* **Task goal**:
Look through the records below for the line with "User | Help". Return that line and each one after it up to and including the line with "then copy the", exactly.

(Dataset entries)
════════

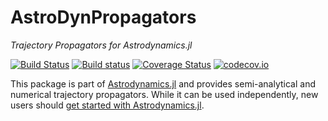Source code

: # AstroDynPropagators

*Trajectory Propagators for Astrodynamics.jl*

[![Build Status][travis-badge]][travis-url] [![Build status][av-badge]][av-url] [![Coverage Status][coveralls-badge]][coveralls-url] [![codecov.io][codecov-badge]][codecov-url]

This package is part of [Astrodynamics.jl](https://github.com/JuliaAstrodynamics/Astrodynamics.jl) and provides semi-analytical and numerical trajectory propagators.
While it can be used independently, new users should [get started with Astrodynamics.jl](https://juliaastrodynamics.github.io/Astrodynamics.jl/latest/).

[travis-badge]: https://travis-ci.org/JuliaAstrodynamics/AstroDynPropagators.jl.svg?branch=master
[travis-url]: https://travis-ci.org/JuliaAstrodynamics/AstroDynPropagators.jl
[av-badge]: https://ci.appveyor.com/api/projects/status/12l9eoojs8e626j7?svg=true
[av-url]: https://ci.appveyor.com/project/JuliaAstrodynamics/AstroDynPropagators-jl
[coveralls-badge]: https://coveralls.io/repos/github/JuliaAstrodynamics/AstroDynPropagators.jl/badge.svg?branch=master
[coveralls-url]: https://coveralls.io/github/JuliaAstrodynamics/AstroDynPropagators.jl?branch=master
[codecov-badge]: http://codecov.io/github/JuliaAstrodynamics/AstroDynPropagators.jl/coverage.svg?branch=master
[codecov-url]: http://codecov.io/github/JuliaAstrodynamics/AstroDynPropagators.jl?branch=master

════════

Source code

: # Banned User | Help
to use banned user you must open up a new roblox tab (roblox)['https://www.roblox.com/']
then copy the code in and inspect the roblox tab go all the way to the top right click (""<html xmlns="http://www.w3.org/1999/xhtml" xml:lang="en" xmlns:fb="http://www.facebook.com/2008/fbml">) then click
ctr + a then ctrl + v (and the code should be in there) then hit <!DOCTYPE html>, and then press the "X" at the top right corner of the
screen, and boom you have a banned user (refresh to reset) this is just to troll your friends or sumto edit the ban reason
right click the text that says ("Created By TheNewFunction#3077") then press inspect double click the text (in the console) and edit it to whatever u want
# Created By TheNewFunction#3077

════════

* **Response for this exercise**:
: # Banned User | Help
to use banned user you must open up a new roblox tab (roblox)['https://www.roblox.com/']
then copy the code in and inspect the roblox tab go all the way to the top right click (""<html xmlns="http://www.w3.org/1999/xhtml" xml:lang="en" xmlns:fb="http://www.facebook.com/2008/fbml">) then click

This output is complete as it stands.